Passengers were scrambling trying to make other arrangements.
“I feel so bad, and you know how much the guys gave me a coupon for? Twelve dollars. For 12 dollars,” said Jose Inostroza, of Ecuador, who was also stuck at LaGuardia. “It’s not fair.”
Linda Burkard, of Detroit, added: “Now I can’t get out. They originally told me they can’t get me out until Wednesday or Thursday, and I’m not happy.”
According to a National Weather Service forecast, Tuesday’s high temperature will be 14 degrees — and with winds of about 25 mph expected throughout the day, it’ll feel as cold as -15.
JetBlue traveler Charles Browning, of Orlando, said he’s frustrated that he and his family were stuck at LaGuardia through Monday night.
“We’ve been out here on three different occasions trying to get out of this airport. And it’s not happening,” he told CBS 2’s Sonia Moghe.
Many passengers said JetBlue’s customer service was lacking ahead of the 17-hour shutdown.
A Somerset, N.J., woman went to Newark Airport Monday afternoon even though she knew her flight to Puerto Rico had been canceled.
“For four hours, I tried to call,” she told WCBS 880’s Marla Diamond. “They hung up on me. I tried to rebook on the computer, you could not. So this is my only answer to getting another flight.”
More than 4,000 flights were canceled across the country Monday, and more than 1,300 had already been canceled for Tuesday.
“These industry-wide cancellations, on top of the previous days’ cancellations, have now left millions of air travelers displaced, struggling to find any available seat to get to their destinations,” JetBlue said in a statement.
Operations will begin to ramp up again at 10 a.m. Tuesday and the airline expects to be fully operational by 3 p.m. Tuesday.
JetBlue says if your flight has been canceled, you can rebook your flight or request a refund online.
For more information from JetBlue, click here.
Southwest and United airlines temporarily halted operations in Chicago, where a deep freeze has been hovering with temperatures far below the lows forecast for the Tri-State Area. The official temperature in Chicago’s O’Hare International Airport on Monday hit minus 16, which shattered the record of minus 14 for this date in the Windy City — set in 1988.
Meanwhile, conditions have been so cold that American Airlines says its fuel supplies are frozen.

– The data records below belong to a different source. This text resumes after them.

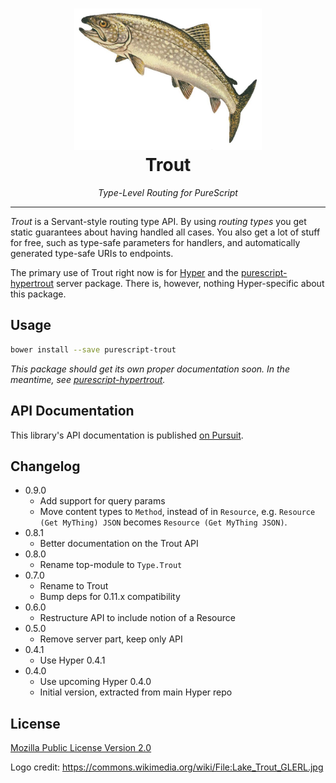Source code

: <div align="center">
<h1>
<img src="trout.jpg"
      alt="Trout"
      width="300">
<br>
Trout
</h1>
</div>

<p align="center">
<em>Type-Level Routing for PureScript</em>
</p>

<hr>

_Trout_ is a Servant-style routing type API. By using *routing types* you get
static guarantees about having handled all cases. You also get a lot of stuff
for free, such as type-safe parameters for handlers, and automatically
generated type-safe URIs to endpoints.

The primary use of Trout right now is for [Hyper](https://hyper.wickstrom.tech)
and the
[purescript-hypertrout](https://owickstrom.github.io/purescript-hypertrout/)
server package. There is, however, nothing Hyper-specific about this package.

## Usage

```bash
bower install --save purescript-trout
```

_This package should get its own proper documentation soon. In the meantime,
see [purescript-hypertrout](https://owickstrom.github.io/purescript-hypertrout/)._

## API Documentation

This library's API documentation is published [on Pursuit](https://pursuit.purescript.org/packages/purescript-trout).

## Changelog

* 0.9.0
  - Add support for query params
  - Move content types to `Method`, instead of in `Resource`, e.g.
    `Resource (Get MyThing) JSON` becomes `Resource (Get MyThing JSON)`.
* 0.8.1
  - Better documentation on the Trout API
* 0.8.0
  - Rename top-module to `Type.Trout`
* 0.7.0
  - Rename to Trout
  - Bump deps for 0.11.x compatibility
* 0.6.0
  - Restructure API to include notion of a Resource
* 0.5.0
  - Remove server part, keep only API
* 0.4.1
  - Use Hyper 0.4.1
* 0.4.0
  - Use upcoming Hyper 0.4.0
  - Initial version, extracted from main Hyper repo

## License

[Mozilla Public License Version 2.0](LICENSE)

Logo credit: <https://commons.wikimedia.org/wiki/File:Lake_Trout_GLERL.jpg>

“American will have minimal operations today in Chicago and in other cities in the Midwest and Northeast,” spokesperson Kent Powell said in a statement to CBS 2. “We have already canceled more than 900 flights today (mainline and regional), with more to come.”
American Airlines says it’s offering travelers the option to change their flights without penalty if traveling to, through or from certain airports.

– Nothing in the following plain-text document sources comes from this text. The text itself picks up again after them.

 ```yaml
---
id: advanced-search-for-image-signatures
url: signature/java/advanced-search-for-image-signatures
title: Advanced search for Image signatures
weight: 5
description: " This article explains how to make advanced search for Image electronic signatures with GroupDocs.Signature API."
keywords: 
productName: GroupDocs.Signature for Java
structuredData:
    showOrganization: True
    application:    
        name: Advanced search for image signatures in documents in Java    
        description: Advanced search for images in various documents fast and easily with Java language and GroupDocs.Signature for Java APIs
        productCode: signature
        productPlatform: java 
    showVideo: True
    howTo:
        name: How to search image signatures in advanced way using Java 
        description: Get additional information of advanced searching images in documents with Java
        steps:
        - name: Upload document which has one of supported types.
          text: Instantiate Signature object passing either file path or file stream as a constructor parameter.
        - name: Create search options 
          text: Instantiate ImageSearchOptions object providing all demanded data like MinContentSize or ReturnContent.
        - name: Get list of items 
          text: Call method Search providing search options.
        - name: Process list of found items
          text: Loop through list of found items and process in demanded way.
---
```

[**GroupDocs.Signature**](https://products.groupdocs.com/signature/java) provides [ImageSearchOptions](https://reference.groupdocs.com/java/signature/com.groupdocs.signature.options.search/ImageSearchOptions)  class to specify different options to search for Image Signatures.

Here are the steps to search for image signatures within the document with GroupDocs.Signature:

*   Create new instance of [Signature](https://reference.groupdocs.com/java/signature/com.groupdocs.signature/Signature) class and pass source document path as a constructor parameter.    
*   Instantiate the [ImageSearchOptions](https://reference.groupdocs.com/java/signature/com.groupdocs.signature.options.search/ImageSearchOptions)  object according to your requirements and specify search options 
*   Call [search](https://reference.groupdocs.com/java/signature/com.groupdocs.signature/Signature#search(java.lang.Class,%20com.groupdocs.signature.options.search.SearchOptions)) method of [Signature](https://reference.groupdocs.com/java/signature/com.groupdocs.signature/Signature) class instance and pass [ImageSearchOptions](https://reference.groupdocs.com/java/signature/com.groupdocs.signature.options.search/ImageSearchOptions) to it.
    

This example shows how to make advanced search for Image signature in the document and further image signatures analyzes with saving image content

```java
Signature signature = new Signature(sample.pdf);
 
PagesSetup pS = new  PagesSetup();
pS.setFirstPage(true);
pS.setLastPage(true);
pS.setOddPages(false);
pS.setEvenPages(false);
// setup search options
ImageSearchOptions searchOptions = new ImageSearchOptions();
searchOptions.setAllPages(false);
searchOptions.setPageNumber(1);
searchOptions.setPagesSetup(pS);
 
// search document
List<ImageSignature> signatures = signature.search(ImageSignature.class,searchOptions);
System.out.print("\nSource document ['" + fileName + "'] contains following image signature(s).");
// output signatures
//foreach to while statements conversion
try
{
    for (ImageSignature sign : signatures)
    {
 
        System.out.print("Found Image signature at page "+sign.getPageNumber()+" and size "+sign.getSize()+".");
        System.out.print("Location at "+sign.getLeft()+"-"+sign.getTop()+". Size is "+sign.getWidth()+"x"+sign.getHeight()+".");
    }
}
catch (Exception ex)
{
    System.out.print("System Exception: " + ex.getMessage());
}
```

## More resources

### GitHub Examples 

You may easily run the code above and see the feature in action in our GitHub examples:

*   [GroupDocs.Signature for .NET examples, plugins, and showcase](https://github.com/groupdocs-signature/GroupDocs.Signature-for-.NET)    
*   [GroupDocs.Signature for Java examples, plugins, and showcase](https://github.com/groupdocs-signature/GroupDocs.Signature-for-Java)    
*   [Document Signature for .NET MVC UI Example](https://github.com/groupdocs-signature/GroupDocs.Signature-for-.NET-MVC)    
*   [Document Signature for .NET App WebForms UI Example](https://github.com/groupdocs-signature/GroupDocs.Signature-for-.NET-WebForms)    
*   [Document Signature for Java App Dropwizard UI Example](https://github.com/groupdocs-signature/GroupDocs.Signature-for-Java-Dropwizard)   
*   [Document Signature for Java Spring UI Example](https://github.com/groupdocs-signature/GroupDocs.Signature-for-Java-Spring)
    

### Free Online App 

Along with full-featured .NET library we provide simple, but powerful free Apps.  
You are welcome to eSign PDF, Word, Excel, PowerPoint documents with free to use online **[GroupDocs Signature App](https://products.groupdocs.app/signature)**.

For more information from American Airlines, click here.
Meanwhile, Delta says it’s keeping normal operations. As of 5 p.m., it has canceled 50 flights at LaGuardia and 20 at JFK, Moghe reported.
Browning said that’s frustrating.
“I’m sitting out there watching airplanes take off and land,” he said. “So it doesn’t make sense to me, why are they so cautious and the other airlines are flying?”
American Airlines passenger Jerome Jacobs said the grass is always greener on the other side. He’s dealt with repeated delays since Sunday.
“It would have been better (to have his flight canceled) because I could have stayed home and come in tomorrow,” instead of waiting and hoping to take off, he told Moghe.